The greatest extinction in the history of life may have been caused, in part, by ozone-depleting gases spewed in a massive volcanic eruption, a new study suggests. Geologists have found surprisingly high amounts of the elements fluorine and chlorine in Siberian lavas dating back 250 million years — when about 90 percent of marine species and 70 percent of terrestrial species went extinct.
Benjamin Black, a graduate student at MIT, and his colleagues described their theory Dec. 13 in a poster presentation at a meeting of the American Geophysical Union.
Researchers have long struggled to explain the “Great Dying” that occurred at the end of the Permian period. Some think that the extinction was a long, drawn-out affair caused by multiple factors — perhaps gradual changes in oceanic or atmospheric chemistry (SN: 5/28/05, p. 339). Others have blamed a single catastrophic event such as a belch of methane from the seafloor or an asteroid impact (SN: 2/24/01, p. 116) like the one thought to have wiped out the dinosaurs and other species 65 million years ago.
Volcanoes might be one of those calamities. In Siberia, around 250 million years ago, a series of massive volcanic eruptions spewed out lava over more than 2 million square kilometers [800,000 square miles]. Some scientists have blamed these eruptions, known as the Siberian Traps, for climatic changes that contributed to the extinction.
Black and his MIT adviser, Lindy Elkins-Tanton, have been traveling to Russia for the past few summers to test such theories in the Siberian Traps.
The rocks contain tiny blobs of once-molten material, preserved like chemical time capsules from the earliest days of the eruption. Measuring the amounts of sulfur, chlorine and fluorine in those blobs, Black found surprisingly high levels of those elements — up to 0.75 percent chlorine and 1.95 percent fluorine, by weight, in one sample. That’s significantly more than the amounts found in similar deposits like the Deccan Traps in India and the Columbia River flood basalts in Washington and Oregon.

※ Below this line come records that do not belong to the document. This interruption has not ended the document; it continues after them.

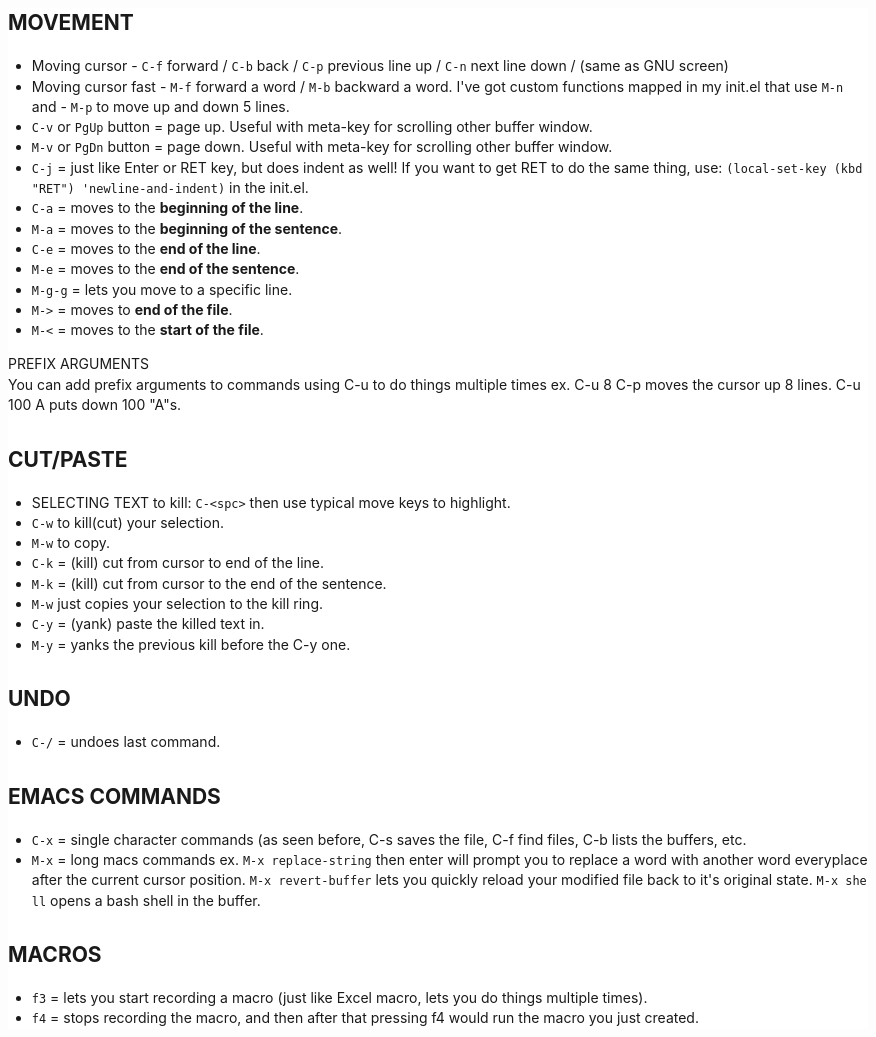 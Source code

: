 ## MOVEMENT ##
- Moving cursor - `C-f` forward / `C-b` back / `C-p` previous line up / `C-n` next line down / (same as GNU screen)
- Moving cursor fast - `M-f` forward a word / `M-b` backward a word. I've got custom functions mapped in my init.el that use `M-n` and - `M-p` to move up and down 5 lines.
- `C-v` or `PgUp` button = page up. Useful with meta-key for scrolling other buffer window.
- `M-v` or `PgDn` button = page down. Useful with meta-key for scrolling other buffer window.
- `C-j` = just like Enter or RET key, but does indent as well! If you want to get RET to do the same thing, use: `(local-set-key (kbd "RET") 'newline-and-indent)` in the init.el.
- `C-a` = moves to the __beginning of the line__.
- `M-a` = moves to the __beginning of the sentence__.
- `C-e` = moves to the __end of the line__.
- `M-e` = moves to the __end of the sentence__.
- `M-g-g` = lets you move to a specific line.
- `M->` = moves to __end of the file__.
- `M-<` = moves to the __start of the file__.

PREFIX ARGUMENTS  
You can add prefix arguments to commands using C-u to do things multiple times ex. C-u 8 C-p moves the cursor up 8 lines. C-u 100 A puts down 100 "A"s.

## CUT/PASTE ##
- SELECTING TEXT to kill: `C-<spc>` then use typical move keys to highlight.
- `C-w` to kill(cut) your selection.
- `M-w` to copy.
- `C-k` = (kill) cut from cursor to end of the line.
- `M-k` = (kill) cut from cursor to the end of the sentence.
- `M-w` just copies your selection to the kill ring.
- `C-y` = (yank) paste the killed text in.
- `M-y` = yanks the previous kill before the C-y one.

## UNDO ##
- `C-/` = undoes last command.

## EMACS COMMANDS ##
- `C-x` = single character commands (as seen before, C-s saves the file, C-f find files, C-b lists the buffers, etc.
- `M-x` = long macs commands ex. `M-x replace-string` then enter will prompt you to replace a word with another word everyplace after the current cursor position. `M-x revert-buffer` lets you quickly reload your modified file back to it's original state. `M-x shell` opens a bash shell in the buffer.

## MACROS ##
- `f3` = lets you start recording a macro (just like Excel macro, lets you do things multiple times).
- `f4` = stops recording the macro, and then after that pressing f4 would run the macro you just created.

The chemicals probably weren’t in the magma as it began traveling up from deep within the Earth, the team proposed, but melted into the magma as it passed through salt-rich rock before erupting on the surface.
In all, the amount of chemicals in the Siberian rocks could translate to 9 trillion tons of sulfur, 8.5 trillion tons of fluorine and 5 trillion tons of chlorine spewing into the atmosphere during the eruptions. Such elements, when pumped out by power plants, can cause acid rain locally. If the eruptions were violent enough to lift the chemicals high into the atmosphere, the team proposed, the chemicals could have damaged the ozone layer just as chlorofluorocarbons do today — helping cause or at least exacerbate the mass extinction.
Stephen Self, a volcanologist at the U.S. Nuclear Regulatory Commission in Washington, D.C., said the main question is how long the chemicals would have stayed in the atmosphere. In a 2008 Science paper, Self and his colleagues reported finding high levels of sulfur and chlorine in the Deccan Trap lavas, though not as high as Black’s team reports.
“What happens to the chlorine is highly questionable,” Self said. It might, for instance, react with water droplets and rain out quickly.
Black’s team is now starting detailed calculations to see how high the chemicals would have gotten into the atmosphere. Regardless, the researchers reported, Siberia at least would have had one very bad time of it.